What the exercise asks — How do the lines below between the ones holding "чтобы получить её" and "мы прибавляем к~ней", inclusive, read? Give them again exactly, with no other lines.

+++

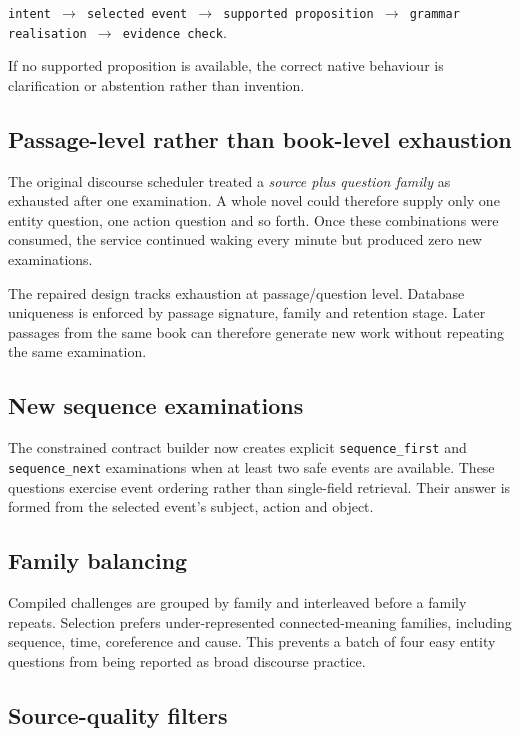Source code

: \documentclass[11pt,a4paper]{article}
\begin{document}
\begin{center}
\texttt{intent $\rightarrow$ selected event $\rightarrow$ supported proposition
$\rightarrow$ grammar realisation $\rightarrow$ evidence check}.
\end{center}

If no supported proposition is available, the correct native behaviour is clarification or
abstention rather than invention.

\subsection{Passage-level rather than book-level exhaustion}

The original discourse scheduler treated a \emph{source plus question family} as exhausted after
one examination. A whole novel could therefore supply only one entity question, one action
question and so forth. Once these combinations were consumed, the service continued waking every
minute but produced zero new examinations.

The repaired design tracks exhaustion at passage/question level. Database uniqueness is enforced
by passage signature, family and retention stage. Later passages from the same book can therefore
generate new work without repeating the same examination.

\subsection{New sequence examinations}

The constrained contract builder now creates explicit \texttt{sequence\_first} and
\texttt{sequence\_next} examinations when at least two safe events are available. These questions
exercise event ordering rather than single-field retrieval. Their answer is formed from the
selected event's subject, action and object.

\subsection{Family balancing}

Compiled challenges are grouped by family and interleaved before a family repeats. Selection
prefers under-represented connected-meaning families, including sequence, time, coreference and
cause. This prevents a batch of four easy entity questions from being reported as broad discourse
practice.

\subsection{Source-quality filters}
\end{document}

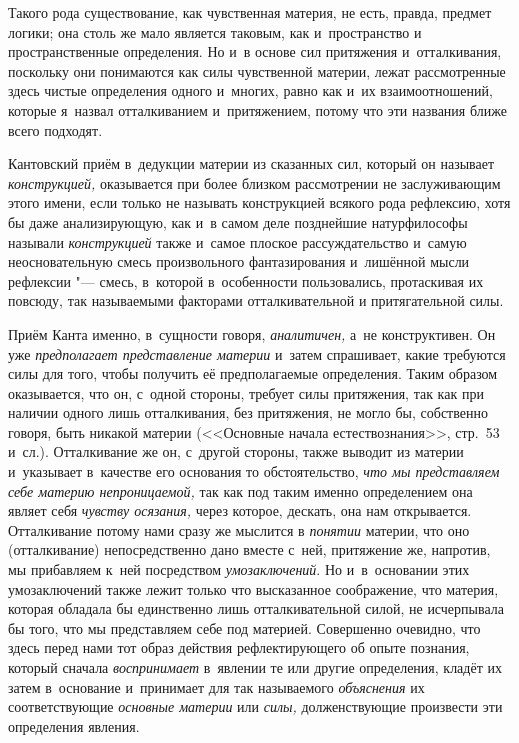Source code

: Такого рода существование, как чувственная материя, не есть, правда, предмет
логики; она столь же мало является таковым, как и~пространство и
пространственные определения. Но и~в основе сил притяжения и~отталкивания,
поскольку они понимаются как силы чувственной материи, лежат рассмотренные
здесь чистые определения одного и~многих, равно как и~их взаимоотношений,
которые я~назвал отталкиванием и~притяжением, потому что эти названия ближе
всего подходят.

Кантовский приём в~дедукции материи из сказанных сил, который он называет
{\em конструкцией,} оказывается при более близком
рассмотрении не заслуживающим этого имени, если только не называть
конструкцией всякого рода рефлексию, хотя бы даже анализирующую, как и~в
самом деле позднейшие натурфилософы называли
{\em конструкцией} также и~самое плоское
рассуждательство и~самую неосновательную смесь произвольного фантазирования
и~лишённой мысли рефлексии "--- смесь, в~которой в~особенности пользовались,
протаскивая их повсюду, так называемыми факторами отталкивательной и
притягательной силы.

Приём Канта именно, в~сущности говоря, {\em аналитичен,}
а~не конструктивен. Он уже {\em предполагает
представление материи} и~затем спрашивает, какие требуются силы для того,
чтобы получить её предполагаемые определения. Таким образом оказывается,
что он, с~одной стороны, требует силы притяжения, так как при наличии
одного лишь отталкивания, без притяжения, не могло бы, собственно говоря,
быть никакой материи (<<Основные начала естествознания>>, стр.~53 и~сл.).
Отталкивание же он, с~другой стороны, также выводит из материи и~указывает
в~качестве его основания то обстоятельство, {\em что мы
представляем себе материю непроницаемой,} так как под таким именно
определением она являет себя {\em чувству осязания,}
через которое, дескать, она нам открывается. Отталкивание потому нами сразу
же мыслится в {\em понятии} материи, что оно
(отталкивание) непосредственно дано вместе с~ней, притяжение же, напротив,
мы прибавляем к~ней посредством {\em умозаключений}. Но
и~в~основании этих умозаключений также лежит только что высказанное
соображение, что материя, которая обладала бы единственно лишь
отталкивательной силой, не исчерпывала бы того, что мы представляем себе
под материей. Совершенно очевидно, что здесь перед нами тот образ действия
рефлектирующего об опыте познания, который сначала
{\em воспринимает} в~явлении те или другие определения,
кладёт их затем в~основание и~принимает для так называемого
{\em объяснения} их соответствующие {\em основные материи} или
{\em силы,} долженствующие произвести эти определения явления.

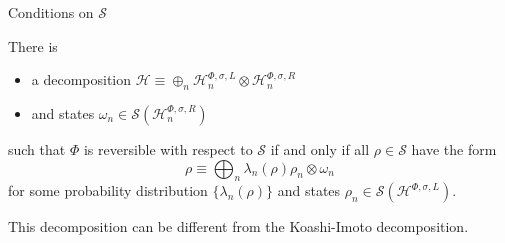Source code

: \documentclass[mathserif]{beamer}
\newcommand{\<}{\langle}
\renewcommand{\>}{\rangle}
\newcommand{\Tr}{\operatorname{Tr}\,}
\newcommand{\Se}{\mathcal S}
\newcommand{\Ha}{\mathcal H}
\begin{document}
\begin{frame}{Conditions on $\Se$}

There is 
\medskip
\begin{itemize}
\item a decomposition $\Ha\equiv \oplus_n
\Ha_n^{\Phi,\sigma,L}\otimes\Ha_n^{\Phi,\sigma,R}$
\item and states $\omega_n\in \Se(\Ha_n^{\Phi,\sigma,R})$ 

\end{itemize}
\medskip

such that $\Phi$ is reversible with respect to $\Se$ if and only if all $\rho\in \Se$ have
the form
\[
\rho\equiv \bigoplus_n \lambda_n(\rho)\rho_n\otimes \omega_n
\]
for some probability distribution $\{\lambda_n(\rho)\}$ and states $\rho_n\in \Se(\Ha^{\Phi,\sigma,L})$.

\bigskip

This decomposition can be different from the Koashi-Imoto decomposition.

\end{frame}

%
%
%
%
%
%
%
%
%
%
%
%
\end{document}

+++

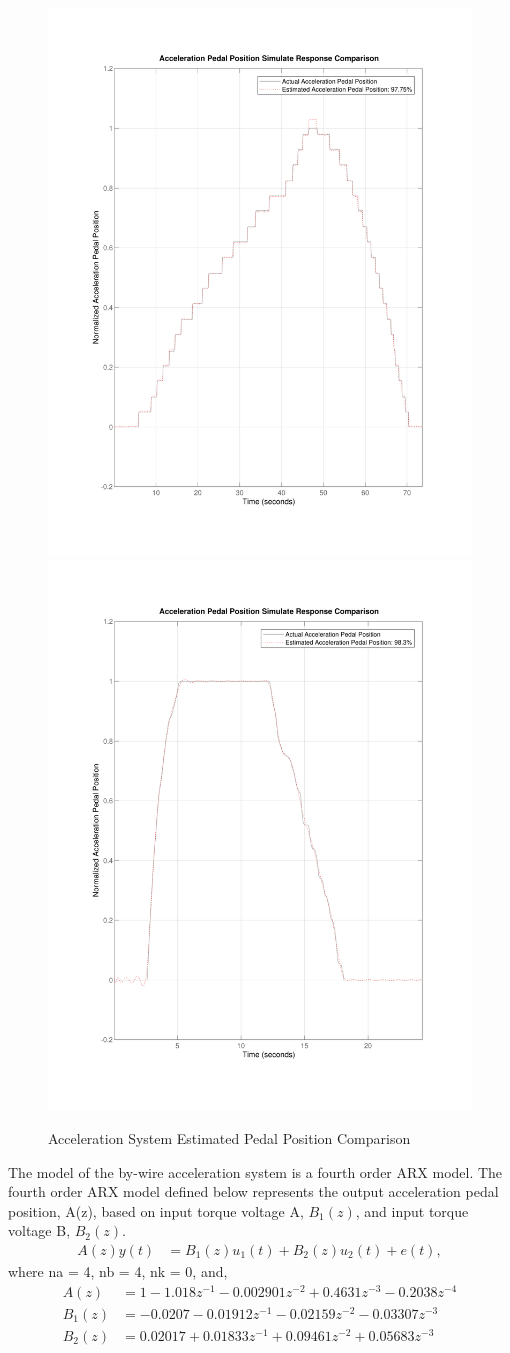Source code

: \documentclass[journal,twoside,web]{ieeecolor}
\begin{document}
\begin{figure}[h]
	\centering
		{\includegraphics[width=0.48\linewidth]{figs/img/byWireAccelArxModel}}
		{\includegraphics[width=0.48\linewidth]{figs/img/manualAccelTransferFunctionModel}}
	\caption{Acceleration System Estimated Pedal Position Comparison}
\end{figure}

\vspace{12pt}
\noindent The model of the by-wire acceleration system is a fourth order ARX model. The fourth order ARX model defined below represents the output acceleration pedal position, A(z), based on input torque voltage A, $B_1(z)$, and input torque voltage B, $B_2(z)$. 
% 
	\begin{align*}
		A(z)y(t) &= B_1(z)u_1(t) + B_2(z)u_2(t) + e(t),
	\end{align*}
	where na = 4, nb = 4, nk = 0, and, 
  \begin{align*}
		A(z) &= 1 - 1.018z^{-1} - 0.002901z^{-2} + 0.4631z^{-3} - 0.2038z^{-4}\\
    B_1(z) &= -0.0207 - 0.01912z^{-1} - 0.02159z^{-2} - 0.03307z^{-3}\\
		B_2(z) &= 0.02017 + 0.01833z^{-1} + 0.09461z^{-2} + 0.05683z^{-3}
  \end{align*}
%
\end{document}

+++

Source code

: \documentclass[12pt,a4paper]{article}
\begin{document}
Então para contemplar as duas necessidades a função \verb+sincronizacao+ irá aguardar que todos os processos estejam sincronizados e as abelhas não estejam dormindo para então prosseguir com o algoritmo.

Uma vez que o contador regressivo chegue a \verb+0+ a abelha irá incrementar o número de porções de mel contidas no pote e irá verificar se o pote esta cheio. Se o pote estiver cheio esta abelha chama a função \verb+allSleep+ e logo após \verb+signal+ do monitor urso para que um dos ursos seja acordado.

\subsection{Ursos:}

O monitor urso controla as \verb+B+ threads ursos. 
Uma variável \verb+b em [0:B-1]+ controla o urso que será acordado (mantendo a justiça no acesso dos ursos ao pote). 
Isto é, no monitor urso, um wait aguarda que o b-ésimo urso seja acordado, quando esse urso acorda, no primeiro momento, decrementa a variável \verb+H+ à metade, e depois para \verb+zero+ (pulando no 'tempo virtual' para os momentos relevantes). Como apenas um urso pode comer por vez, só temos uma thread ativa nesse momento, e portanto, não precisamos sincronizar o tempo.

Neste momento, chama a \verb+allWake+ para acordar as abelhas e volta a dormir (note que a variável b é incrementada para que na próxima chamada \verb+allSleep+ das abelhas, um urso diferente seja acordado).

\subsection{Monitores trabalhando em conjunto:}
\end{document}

+++

Completed task —
чтобы получить её предполагаемые определения. Таким образом оказывается,
что он, с~одной стороны, требует силы притяжения, так как при наличии
одного лишь отталкивания, без притяжения, не могло бы, собственно говоря,
быть никакой материи (<<Основные начала естествознания>>, стр.~53 и~сл.).
Отталкивание же он, с~другой стороны, также выводит из материи и~указывает
в~качестве его основания то обстоятельство, {\em что мы
представляем себе материю непроницаемой,} так как под таким именно
определением она являет себя {\em чувству осязания,}
через которое, дескать, она нам открывается. Отталкивание потому нами сразу
же мыслится в {\em понятии} материи, что оно
(отталкивание) непосредственно дано вместе с~ней, притяжение же, напротив,
мы прибавляем к~ней посредством {\em умозаключений}. Но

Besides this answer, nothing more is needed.